- _ASSIGNMENT_: The entries below contain a line with "### BREAKING CHANGES" and a line with "was renamed to". Retype exactly everything from the first down to the second, both included, and nothing else.

+---+

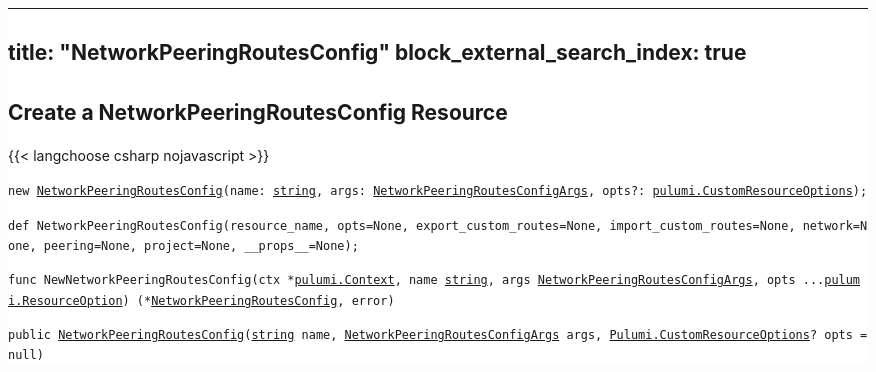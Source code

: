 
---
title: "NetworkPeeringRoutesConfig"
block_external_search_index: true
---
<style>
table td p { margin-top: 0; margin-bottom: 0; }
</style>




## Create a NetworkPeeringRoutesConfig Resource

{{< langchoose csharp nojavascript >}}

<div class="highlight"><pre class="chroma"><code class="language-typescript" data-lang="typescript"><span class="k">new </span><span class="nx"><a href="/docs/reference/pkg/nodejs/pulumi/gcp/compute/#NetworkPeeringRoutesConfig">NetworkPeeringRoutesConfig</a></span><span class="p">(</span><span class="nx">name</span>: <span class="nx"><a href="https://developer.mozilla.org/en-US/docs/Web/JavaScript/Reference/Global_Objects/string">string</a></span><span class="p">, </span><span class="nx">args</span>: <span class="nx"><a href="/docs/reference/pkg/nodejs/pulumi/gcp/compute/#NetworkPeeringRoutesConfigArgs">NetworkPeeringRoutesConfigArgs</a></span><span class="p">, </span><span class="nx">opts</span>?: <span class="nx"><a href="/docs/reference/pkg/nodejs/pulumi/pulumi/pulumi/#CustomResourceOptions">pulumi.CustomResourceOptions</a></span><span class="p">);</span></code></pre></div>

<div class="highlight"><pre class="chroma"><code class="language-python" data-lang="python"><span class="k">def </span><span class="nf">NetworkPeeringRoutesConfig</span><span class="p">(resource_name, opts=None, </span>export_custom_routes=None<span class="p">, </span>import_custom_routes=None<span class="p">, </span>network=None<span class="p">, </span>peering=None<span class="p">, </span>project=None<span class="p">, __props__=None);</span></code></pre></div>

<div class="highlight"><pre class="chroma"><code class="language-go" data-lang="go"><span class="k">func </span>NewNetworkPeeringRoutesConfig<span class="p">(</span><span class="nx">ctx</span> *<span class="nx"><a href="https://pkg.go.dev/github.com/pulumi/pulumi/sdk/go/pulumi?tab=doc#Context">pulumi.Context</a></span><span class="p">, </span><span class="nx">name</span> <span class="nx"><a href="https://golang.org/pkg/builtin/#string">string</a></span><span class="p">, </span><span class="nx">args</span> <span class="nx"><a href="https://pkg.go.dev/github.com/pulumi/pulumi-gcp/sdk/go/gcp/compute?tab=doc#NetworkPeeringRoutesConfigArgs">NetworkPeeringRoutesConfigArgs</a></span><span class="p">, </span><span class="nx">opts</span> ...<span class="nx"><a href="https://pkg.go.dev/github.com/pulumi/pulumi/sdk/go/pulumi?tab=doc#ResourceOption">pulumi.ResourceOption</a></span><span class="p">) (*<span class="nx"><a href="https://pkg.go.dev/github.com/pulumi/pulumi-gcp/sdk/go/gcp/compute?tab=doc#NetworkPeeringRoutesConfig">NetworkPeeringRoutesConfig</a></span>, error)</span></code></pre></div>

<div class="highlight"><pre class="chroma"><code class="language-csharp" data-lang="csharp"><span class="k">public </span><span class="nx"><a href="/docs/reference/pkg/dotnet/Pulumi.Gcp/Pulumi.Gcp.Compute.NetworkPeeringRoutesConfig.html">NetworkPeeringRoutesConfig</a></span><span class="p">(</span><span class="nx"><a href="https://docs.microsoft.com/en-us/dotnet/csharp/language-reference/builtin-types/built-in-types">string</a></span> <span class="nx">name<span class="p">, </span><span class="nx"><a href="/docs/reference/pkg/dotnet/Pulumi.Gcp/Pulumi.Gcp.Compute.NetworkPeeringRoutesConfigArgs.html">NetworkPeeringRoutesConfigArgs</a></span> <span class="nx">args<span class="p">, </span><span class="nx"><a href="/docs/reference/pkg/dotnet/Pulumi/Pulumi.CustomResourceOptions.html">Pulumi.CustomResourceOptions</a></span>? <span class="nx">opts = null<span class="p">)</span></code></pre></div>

+---+

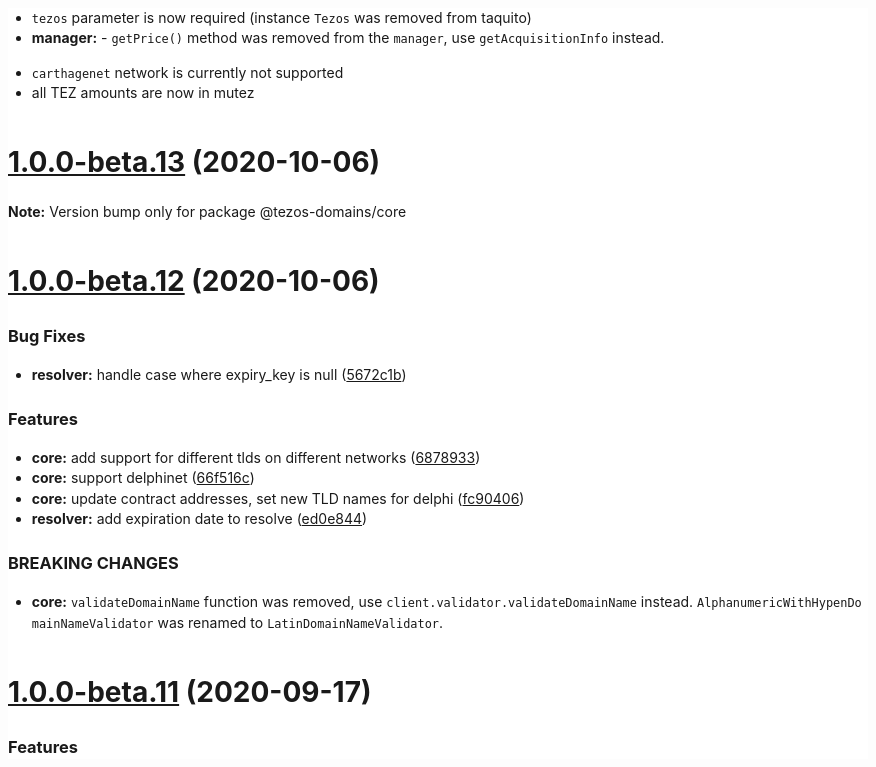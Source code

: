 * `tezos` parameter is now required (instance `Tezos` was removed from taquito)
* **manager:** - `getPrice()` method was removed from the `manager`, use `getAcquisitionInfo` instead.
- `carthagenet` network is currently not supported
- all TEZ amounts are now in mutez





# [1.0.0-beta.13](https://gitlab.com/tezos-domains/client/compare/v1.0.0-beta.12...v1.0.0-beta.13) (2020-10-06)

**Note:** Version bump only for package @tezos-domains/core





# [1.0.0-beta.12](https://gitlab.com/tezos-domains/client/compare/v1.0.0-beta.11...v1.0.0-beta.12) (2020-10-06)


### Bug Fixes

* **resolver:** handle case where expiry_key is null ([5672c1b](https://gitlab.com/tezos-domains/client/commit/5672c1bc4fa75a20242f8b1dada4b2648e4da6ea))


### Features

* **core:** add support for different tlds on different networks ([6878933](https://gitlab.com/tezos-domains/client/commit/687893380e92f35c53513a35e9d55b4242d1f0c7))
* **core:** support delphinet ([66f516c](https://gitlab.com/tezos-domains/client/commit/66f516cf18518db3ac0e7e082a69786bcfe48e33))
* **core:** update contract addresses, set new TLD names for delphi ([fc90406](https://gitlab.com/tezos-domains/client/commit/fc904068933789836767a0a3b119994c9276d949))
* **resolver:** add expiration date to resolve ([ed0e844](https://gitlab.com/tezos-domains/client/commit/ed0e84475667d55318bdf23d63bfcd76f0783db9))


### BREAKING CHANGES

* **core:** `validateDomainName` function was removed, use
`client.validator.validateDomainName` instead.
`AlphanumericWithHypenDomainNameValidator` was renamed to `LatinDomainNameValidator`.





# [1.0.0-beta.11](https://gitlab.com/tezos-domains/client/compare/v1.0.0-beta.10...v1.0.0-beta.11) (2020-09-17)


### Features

+---+

- _RESPONSE TO THE TASK_:
### BREAKING CHANGES

* **core:** `validateDomainName` function was removed, use
`client.validator.validateDomainName` instead.
`AlphanumericWithHypenDomainNameValidator` was renamed to `LatinDomainNameValidator`.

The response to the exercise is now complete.